For further reflection: Read Philippians 2 and reflect on the ways that Jesus laid aside so many things. How should this approach of Jesus shape our discipleship as we follow the King of Kings.
We gathered together for our All Age Worship Mothering Sunday. The Trinity big band was in full swing and the church was packed. We enjoyed a few sessions of ‘Wait ’til I get you home!’ with some of our mums and kids. We then shared from scripture key aspects of parenthood before considering Jesus relationship his mother.

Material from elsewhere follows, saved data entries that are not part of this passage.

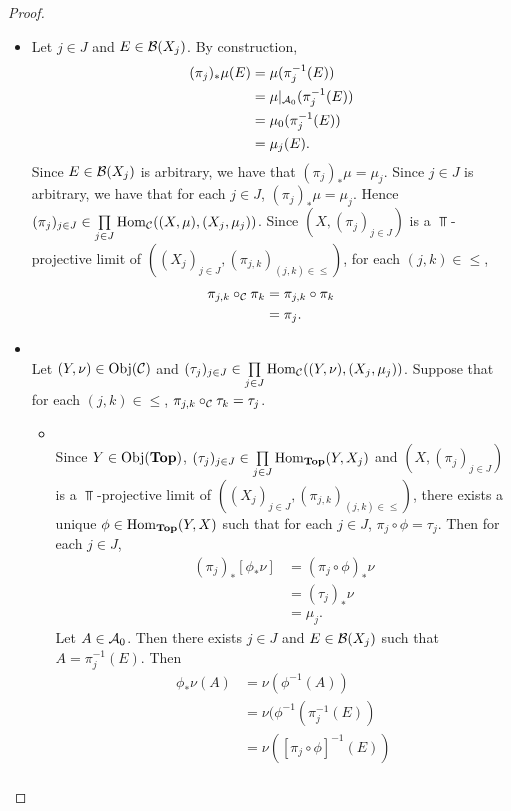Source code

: \documentclass{book}
\begin{document}
\begin{proof}
\begin{enumerate}
\begin{itemize}
			\item Let $j \in J$ and $E \in \mathcal{B}(X_j)$. By construction, 
			\begin{align*}
				(\pi_j)_*\mu(E)
				& = \mu(\pi_j^{-1}(E)) \\
				& = \mu|_{\mathcal{A}_0}(\pi_j^{-1}(E)) \\
				& = \mu_0(\pi_j^{-1}(E)) \\
				& = \mu_j(E).
			\end{align*}
			Since $E \in \mathcal{B}(X_j)$ is arbitrary, we have that $(\pi_j)_*\mu = \mu_j$. Since $j \in J$ is arbitrary, we have that for each $j \in J$, $(\pi_j)_*\mu = \mu_j$. Hence $(\pi_j)_{j \in J} \in \prod\limits_{j \in J} \operatorname{Hom}_{\mathcal{C}}((X, \mu), (X_j, \mu_j))$. Since $(X, (\pi_j)_{j \in J})$ is a $\Top$-projective limit of $((X_j)_{j \in J}, (\pi_{j,k})_{(j,k) \in {\leq}})$, for each $(j,k) \in {\leq}$, 
			\begin{align*}
				\pi_{j,k} \circ_{\mathcal{C}} \pi_k 
				& = \pi_{j,k} \circ \pi_k \\
				& = \pi_j.
			\end{align*}
			\item {} \\
			Let $(Y, \nu) \in \operatorname{Obj}(\mathcal{C})$ and $(\tau_j)_{j \in J} \in \prod\limits_{j \in J} \operatorname{Hom}_{\mathcal{C}}((Y, \nu),(X_j, \mu_j))$. Suppose that for each $(j,k) \in {\leq}$, $\pi_{j,k} \circ_{\mathcal{C}} \tau_k = \tau_j$. 
			\begin{itemize}
				\item {} \\
				Since $Y \in \operatorname{Obj}(\operatorname*{\text{\textbf{Top}}})$, $(\tau_j)_{j \in J} \in \prod\limits_{j \in J} \operatorname{Hom}_{\operatorname*{\text{\textbf{Top}}}}(Y,X_j)$ and $(X, (\pi_j)_{j \in J})$ is a $\Top$-projective limit of $((X_j)_{j \in J}, (\pi_{j,k})_{(j,k) \in {\leq}})$, there exists a unique $\phi \in \operatorname{Hom}_{\operatorname*{\text{\textbf{Top}}}}(Y, X)$ such that for each $j \in J$, $\pi_j \circ \phi = \tau_j$. Then for each $j \in J$,
				\begin{align*}
					(\pi_j)_*[\phi_*\nu]
					& = (\pi_j \circ \phi)_*\nu \\
					& = (\tau_j)_*\nu \\
					& = \mu_j.  
				\end{align*}
				Let $A \in \mathcal{A}_0$. Then there exists $j \in J$ and $E \in \mathcal{B}(X_j)$ such that $A = \pi_{j}^{-1}(E)$. Then
				\begin{align*}
					\phi_*\nu(A)
					& = \nu(\phi^{-1}(A)) \\
					& = \nu(\phi^{-1}(\pi_j^{-1}(E)) \\
					& = \nu([\pi_j \circ \phi]^{-1}(E)) \\

\end{align*}
\end{itemize}
\end{itemize}
\end{enumerate}
\end{proof}
\end{document}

On a few ocassions, Mary had one of those ‘wait ’til I get you home!’ moments….when he went missing at the temple, and then later in Jesus life when he told her off for hurrying him to change the water into wine. I’m sure she had words to say to him on that day! But yet, the day when she’d have loved to have taken him home was the day she looked upon him as he suffered on the cross. Yet, having watched Jesus her whole life, she would have known the path that was before him.

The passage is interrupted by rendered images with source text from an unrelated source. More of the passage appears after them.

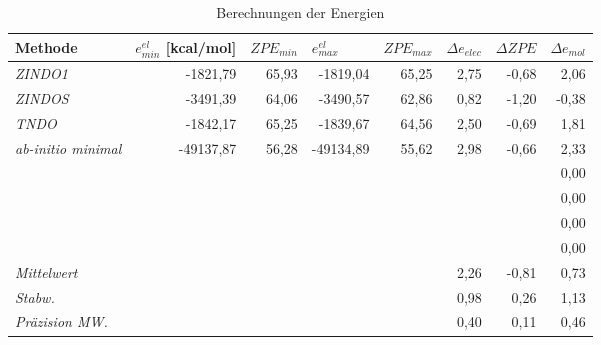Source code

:\begin{table}[H]
  \centering
  \caption{Berechnungen der Energien}
  \begin{tabular}{lrrrrrrr}
    \toprule
    \textbf{Methode} & \multicolumn{1}{l}{\boldmath{}\textbf{$e^{el}_{min}$ [kcal/mol]}\unboldmath{}} & \multicolumn{1}{l}{\boldmath{}\textbf{$ZPE_{min}$}\unboldmath{}} & \multicolumn{1}{l}{\boldmath{}\textbf{$e^{el}_{max}$}\unboldmath{}} & \multicolumn{1}{l}{\boldmath{}\textbf{$ZPE_{max}$}\unboldmath{}} & \multicolumn{1}{l}{\boldmath{}\textbf{$\Delta e_{elec}$}\unboldmath{}} & \multicolumn{1}{l}{\boldmath{}\textbf{$\Delta ZPE$}\unboldmath{}} & \multicolumn{1}{l}{\boldmath{}\textbf{$\Delta e_{mol}$}\unboldmath{}} \\
    \midrule
    \textit{ZINDO1} & -1821,79 & 65,93 & -1819,04 & 65,25 & 2,75  & -0,68 & 2,06 \\
    \textit{ZINDOS} & -3491,39 & 64,06 & -3490,57 & 62,86 & 0,82  & -1,20 & -0,38 \\
    \textit{TNDO} & -1842,17 & 65,25 & -1839,67 & 64,56 & 2,50  & -0,69 & 1,81 \\
    \textit{ab-initio minimal} & -49137,87 & 56,28 & -49134,89 & 55,62 & 2,98  & -0,66 & 2,33 \\
    \midrule
          &       &       &       &       &       &       & 0,00 \\
          &       &       &       &       &       &       & 0,00 \\
          &       &       &       &       &       &       & 0,00 \\
          &       &       &       &       &       &       & 0,00 \\
    \midrule
    \midrule
    \textit{Mittelwert} &       &       &       &       & 2,26  & -0,81 & 0,73 \\
    \textit{Stabw.} &       &       &       &       & 0,98  & 0,26  & 1,13 \\
    \textit{Präzision MW.} &       &       &       &       & 0,40  & 0,11  & 0,46 \\
    \bottomrule
    \end{tabular}%
  \label{tab:addlabel}%
\end{table}%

We are reminded of how our parents love can be a picture of the love shown to us. If this was Mary’s response to Jesus on the cross, what would our Father God’s response be? We are overwhelmed that this happened so that we could enjoyed renewed life through Christ.
Sermon Series: The Way of Jesus
Scripture: John 6: 60 – 71
Andrew Clark spoke of the reality of trials in our daily lives and the challenge that we face in living on with living faith during those times. Stories from the struggle for racial justice from the USA in the 1950s under Martin Luther King Jr help us see what determined and hope-filled perseverance can achieve.
In the passage we see Jesus offering his disciples the opportunity to walk away if they couldn’t cope with Jesus teaching and the cost of following him, noting that Paul said that the way to resurrection was always through the road to Calvary. Pressing on towards the goal is something for which we need the grace and mercy of God if we are to go on. Yet, we see Peter, upon hearing Jesus challenge, affirm that there is no one else to whom we can turn as we walk through our journey of faith – ‘you have the words of eternal life’ declares Peter to Jesus.
The challenge to us is to recognise that although sorrow may last for a night, joy comes in the morning.
For further study: Visit again the experience of Jesus in the Garden of Gethsemane, reflect on his suffering, the lack of support from his disciples. Ask yourself how you might stand with friends who are experiencing trial. Present your own trials to God too.